Passage-Mask: A Learnable Regularization Strategy for Retriever-Reader Models
Shujian Zhang, Chengyue Gong, Xingchao Liu

TL;DR
This paper introduces Passage-Mask, a learnable regularization method for retriever-reader models that reduces overfitting to top retrieval passages and encourages reasoning over entire passages, improving performance across NLP tasks.
Contribution
The paper proposes a novel learnable passage masking strategy that enhances retriever-reader models by preventing overfitting and promoting comprehensive passage reasoning.
Findings
Consistently outperforms baseline models on multiple NLP tasks.
Effectively prevents overfitting to top-ranked passages.

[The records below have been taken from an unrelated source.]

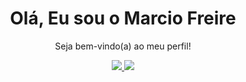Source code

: <div align="center">
   <h1>  Olá, Eu sou o Marcio Freire </h1>
</div>
<div align="center">
 
   <p>Seja bem-vindo(a) ao meu perfil!</p>
</div>

<div align="center"> 
   <a href = "mailto:marciofreire99@gmail.com" target="_blank">
    <img src="https://img.shields.io/badge/-Gmail-%23333?style=for-the-badge&logo=gmail&logoColor=purple">
  </a>
  </a> 
   <a href = "https://marciofreire99.github.io/portifolio-marcio/" target="_blank">
    <img src="https://img.shields.io/badge/-Website-ffffff?style=for-the-badge&logo=circle&logoColor=purple">
</a>
</div>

General and beneficial across various NLP applications.
Abstract
Retriever-reader models achieve competitive performance across many different NLP tasks such as open question answering and dialogue conversations. In this work, we notice these models easily overfit the top-rank retrieval passages and standard training fails to reason over the entire retrieval passages. We introduce a learnable passage mask mechanism which desensitizes the impact from the top-rank retrieval passages and prevents the model from overfitting. Controlling the gradient variance with fewer mask candidates and selecting the mask candidates with one-shot bi-level optimization, our learnable regularization strategy enforces the answer generation to focus on the entire retrieval passages. Experiments on different tasks across open question answering, dialogue conversation, and fact verification show that our method consistently outperforms its baselines. Extensive experiments…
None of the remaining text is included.